My responsibilities included:
— supporting community development plans,
— facilitating meetings with field teams,
— delivering women’s empowerment programs,
— and assisting local groups in accessing grants
to rebuild their lives with dignity.
In my second year,
after winning an internal writing competition,
I was promoted to Project Assistant.
This role allowed me to travel across the region,
interview families who had risen from profound loss,
and write their stories of resilience
for the organization’s global platform.
From those journeys, I learned something essential:
Writing is not only craft.
Writing is witness.
Writing is service.
Business and Books
After completing my work with the NGO,
I founded my first business with a university friend,
a Jarimatika franchise combined with literacy
and English tutoring programs.
I also lectured at a private university.
The business ran for five meaningful years
until I moved to Jakarta to continue my studies.

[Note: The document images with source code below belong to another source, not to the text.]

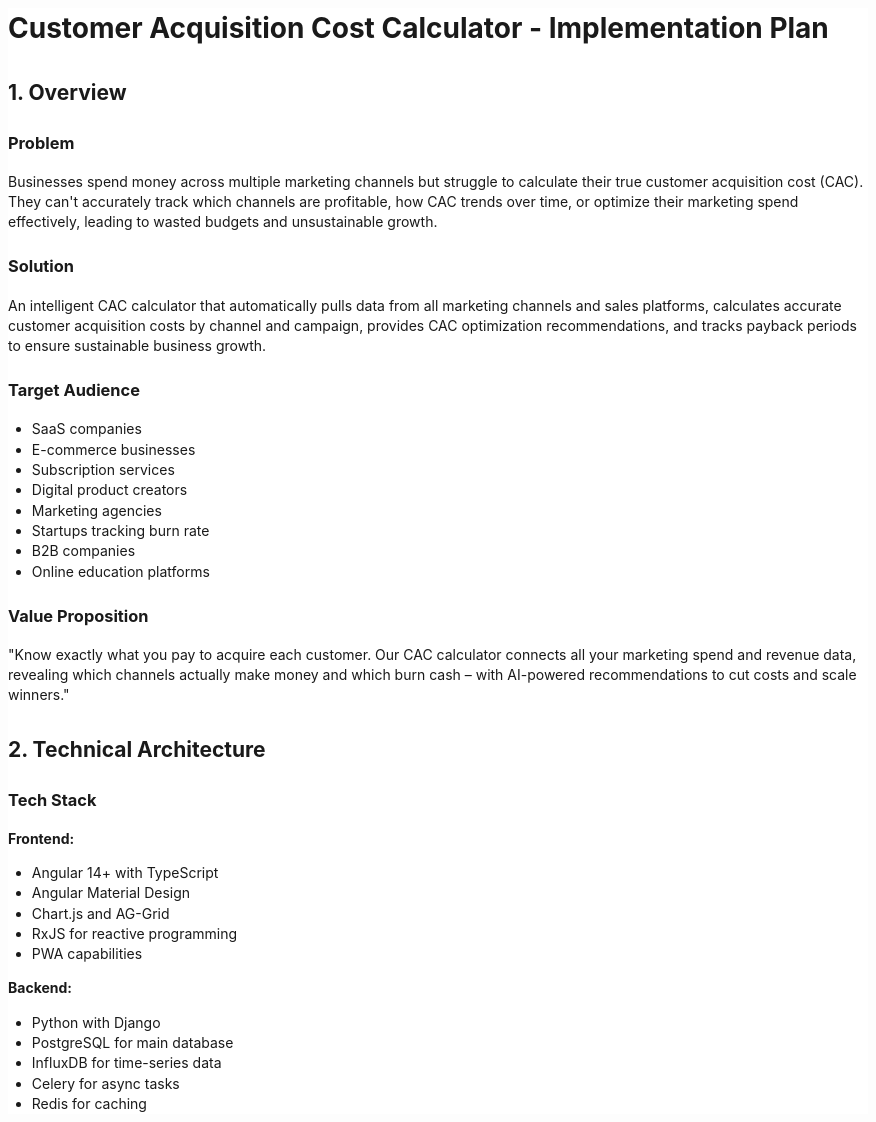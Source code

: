 # Customer Acquisition Cost Calculator - Implementation Plan

## 1. Overview

### Problem
Businesses spend money across multiple marketing channels but struggle to calculate their true customer acquisition cost (CAC). They can't accurately track which channels are profitable, how CAC trends over time, or optimize their marketing spend effectively, leading to wasted budgets and unsustainable growth.

### Solution
An intelligent CAC calculator that automatically pulls data from all marketing channels and sales platforms, calculates accurate customer acquisition costs by channel and campaign, provides CAC optimization recommendations, and tracks payback periods to ensure sustainable business growth.

### Target Audience
- SaaS companies
- E-commerce businesses
- Subscription services
- Digital product creators
- Marketing agencies
- Startups tracking burn rate
- B2B companies
- Online education platforms

### Value Proposition
"Know exactly what you pay to acquire each customer. Our CAC calculator connects all your marketing spend and revenue data, revealing which channels actually make money and which burn cash – with AI-powered recommendations to cut costs and scale winners."

## 2. Technical Architecture

### Tech Stack
**Frontend:**
- Angular 14+ with TypeScript
- Angular Material Design
- Chart.js and AG-Grid
- RxJS for reactive programming
- PWA capabilities

**Backend:**
- Python with Django
- PostgreSQL for main database
- InfluxDB for time-series data
- Celery for async tasks
- Redis for caching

Managing it remotely proved challenging,
and we decided to close it.
Yet from that ending, Allah opened a beginning:
I met a major publishing house
that released my first printed book
on early childhood literacy.
More books followed;
anthologies, collaborations,
stories that travelled farther than I did.
Later, I built a business that continued operating
even as I moved cities.
Alhamdulillah, it still runs today,
a reminder that what is built with intention endures.
The Birth of Barakah Story
Writing has always felt like
a gift entrusted by Allah,
and every trust carries responsibility.
From this belief,
Barakah Story was born:
a sacred space where people transform
their life experiences into meaning,
healing, and legacy.
I help leaders, mothers, and seekers
give language to their journeys,
turning memories into manuscripts,
wounds into wisdom,
and lives into stories
that breathe long after they leave this world.
Because stories may fade,
but writing remains.
And as long as someone benefits,
its reward flows on
quietly, endlessly,
as sadaqah jariyah.
Who I Am Today
Allah has guided me through three realms:
education, social humanity, and storytelling,
not as separate paths,
but as one meaningful tapestry
woven to serve those I encounter.
I write for those seeking clarity.
For those healing through memory.
For those longing to leave something that lasts.
And I walk this path
with gentleness,
with reflection,
and with remembrance,
until one day, in sya Allah,
we meet again
in His timeless light.
“Allah is the Light of the heavens and the earth.”